The bright star in Figure 6 is Altair in the constellation of
Aquila. It has a surface temperature of about 8500
oC and is ten times as bright as
the Sun. The reason it looks so much fainter is because it is 16.6 light years away from
us.
Some stars are no bigger than the Earth but some are so vast that it would take
200 years to fly once round them in our supersonic jet!
Variable
Stars
Other stars don't shine steadily like the Sun. They wink on and off rather like
a lighthouse, these stars are called Variable Stars.
You wont really notice stars
doing this if you look at the sky; you really need to watch them very carefully from night to
night.
Astronomers use these variable stars a lot, they can tell us a lot about the
stars and how far away they are. An important variable star that is used to help measure
distance is Delta Cephei.
Double Stars
Some stars are Double, that
means there are two stars very close to each other, they go round and round each other like
two people dancing.
Exploding Stars
Sometimes the nuclear furnace
that powers a star gets out of control. When this happens the star blows up.
Now a star
is a huge thing and so when it blows up you get a huge explosion. In fact it makes the star so
bright that you can sometimes see it in daylight.
This is what happened in 1054
when the Chinese saw what they thought was a new star, it was really one that had got much
brighter because it had blown up.
This explosion was so vast that we can still see the remains of it today.

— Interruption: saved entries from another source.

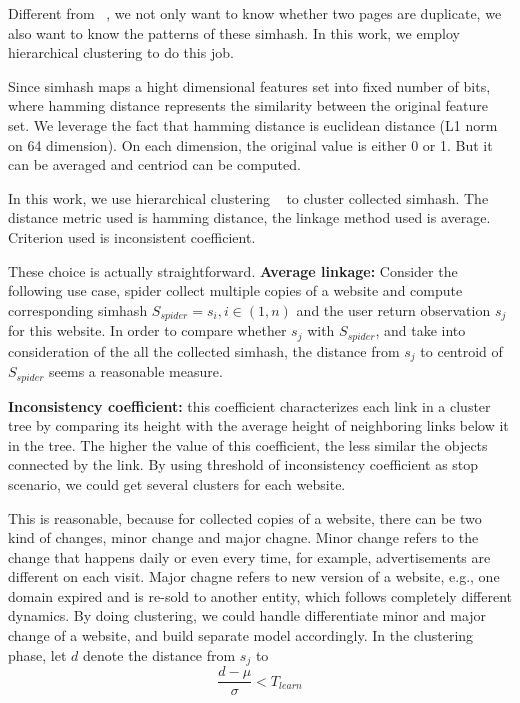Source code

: Different from ~\cite{manku2007detecting}, we not only want to know whether two pages are
duplicate, we also want to know the patterns of these simhash. In this work, we employ
hierarchical clustering to do this job.

Since simhash maps a hight dimensional
features set into fixed number of bits, where hamming distance represents the
similarity between the original feature set. We leverage the fact that hamming
distance is euclidean distance (L1 norm on 64 dimension). On each dimension, the
original value is either 0 or 1. But it can be averaged and centriod can be
computed.

In this work, we use hierarchical clustering ~\cite{jones2014scipy} to cluster
collected simhash. The distance metric used is hamming distance, the linkage
method used is average. Criterion used is inconsistent coefficient.

These choice is actually straightforward. {\bf Average linkage:} 
Consider the following use case, spider collect
multiple copies of a website and compute corresponding simhash $S_{spider} = s_{i}, i \in
(1,n)$ and the user return observation $s_{j}$ for this website. In order to
compare whether $s_{j}$ with $S_{spider}$, and take into consideration of the all the
collected simhash, the distance from $s_{j}$ to centroid of $S_{spider}$ seems a
reasonable measure. 

{\bf Inconsistency coefficient:} this coefficient characterizes each link in a cluster tree by
comparing its height with the average height of neighboring links
below it in the tree. The higher the value of this coefficient, the less similar the
objects connected by the link. By using threshold of inconsistency
coefficient as stop scenario, we could get several clusters for each website.

This is reasonable, because for collected copies of a website, there can be two
kind of changes, minor change and major chagne. Minor change refers to the
change that happens daily or even every time, for example, advertisements are
different on each visit. Major chagne refers to new version of a website, e.g.,
one domain expired and is re-sold to another entity, which follows 
completely different dynamics. By doing clustering, we could handle
differentiate minor and major change of a website, and build separate model
accordingly. In the clustering phase, let $d$ denote the distance from $s_{j}$
to 
\begin{equation}
  \label{coefficient:learn}
  \frac{d - \mu}{\sigma} < T_{learn}
\end{equation}




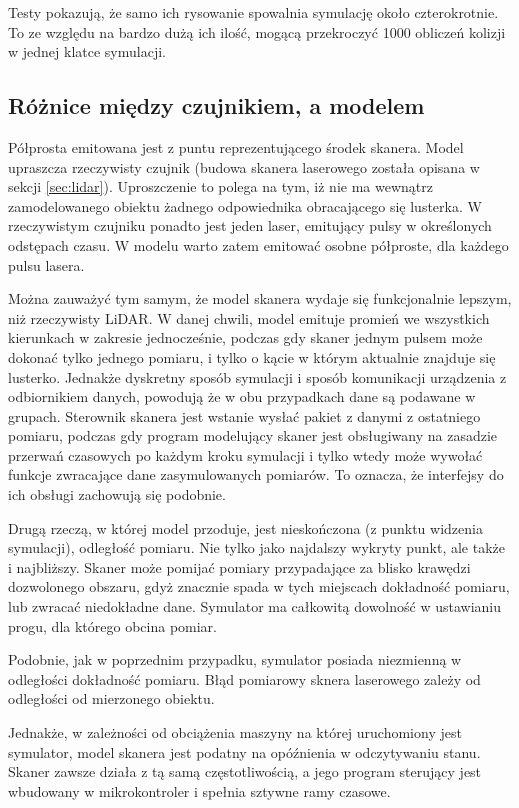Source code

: 		Testy pokazują, że samo ich rysowanie spowalnia symulację około czterokrotnie.
		To ze względu na bardzo dużą ich ilość, mogącą przekroczyć 1000 obliczeń kolizji w jednej klatce symulacji.

	\subsection{Różnice między czujnikiem, a modelem}
		Półprosta emitowana jest z puntu reprezentującego środek skanera.
		Model upraszcza rzeczywisty czujnik (budowa skanera laserowego została opisana w sekcji \ref{sec:lidar}).
		Uproszczenie to polega na tym, iż nie ma wewnątrz zamodelowanego obiektu żadnego odpowiednika obracającego się lusterka.
		W rzeczywistym czujniku ponadto jest jeden laser, emitujący pulsy w określonych odstępach czasu.
		W modelu warto zatem emitować osobne półproste, dla każdego pulsu lasera.

		Można zauważyć tym samym, że model skanera wydaje się funkcjonalnie lepszym, niż rzeczywisty LiDAR.
		W danej chwili, model emituje promień we wszystkich kierunkach w zakresie jednocześnie, podczas gdy skaner jednym pulsem może dokonać tylko jednego pomiaru,
		i tylko o kącie w którym aktualnie znajduje się lusterko.
		Jednakże dyskretny sposób symulacji i sposób komunikacji urządzenia z odbiornikiem danych, powodują że w obu przypadkach dane są podawane w grupach.
		Sterownik skanera jest wstanie wysłać pakiet z danymi z ostatniego pomiaru, podczas gdy program modelujący skaner jest obsługiwany na zasadzie przerwań czasowych 
		po każdym kroku symulacji i tylko wtedy może wywołać funkcje zwracające dane zasymulowanych pomiarów.
		To oznacza, że interfejsy do ich obsługi zachowują się podobnie.

		Drugą rzeczą, w której model przoduje, jest nieskończona (z punktu widzenia symulacji), odległość pomiaru.
		Nie tylko jako najdalszy wykryty punkt, ale także i najbliższy. 
		Skaner może pomijać pomiary przypadające za blisko krawędzi dozwolonego obszaru, gdyż znacznie spada w tych miejscach dokładność pomiaru, lub zwracać niedokładne dane.
		Symulator ma całkowitą dowolność w ustawianiu progu, dla którego obcina pomiar.

		Podobnie, jak w poprzednim przypadku, symulator posiada niezmienną w odległości dokładność pomiaru.
		Błąd pomiarowy sknera laserowego zależy od odległości od mierzonego obiektu.

		Jednakże, w zależności od obciążenia maszyny na której uruchomiony jest symulator, model skanera jest podatny na opóźnienia w odczytywaniu stanu.
		Skaner zawsze działa z tą samą częstotliwością, a jego program sterujący jest wbudowany w mikrokontroler i spełnia sztywne ramy czasowe.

The huge cloud of gas that it produced is still expanding and it is called the Crab
Nebula.
The picture shows the Crab Nebula taken through my 12" reflector, and the
position of the nebula is marked on the map on page 2.
Astronomers call these
exploding stars a NOVA, or if the explosion is even bigger a SUPERNOVA. Don't expect to
see one in the sky, they don't happen very often, and sometimes the explosion is not big
enough for us to see from the Earth.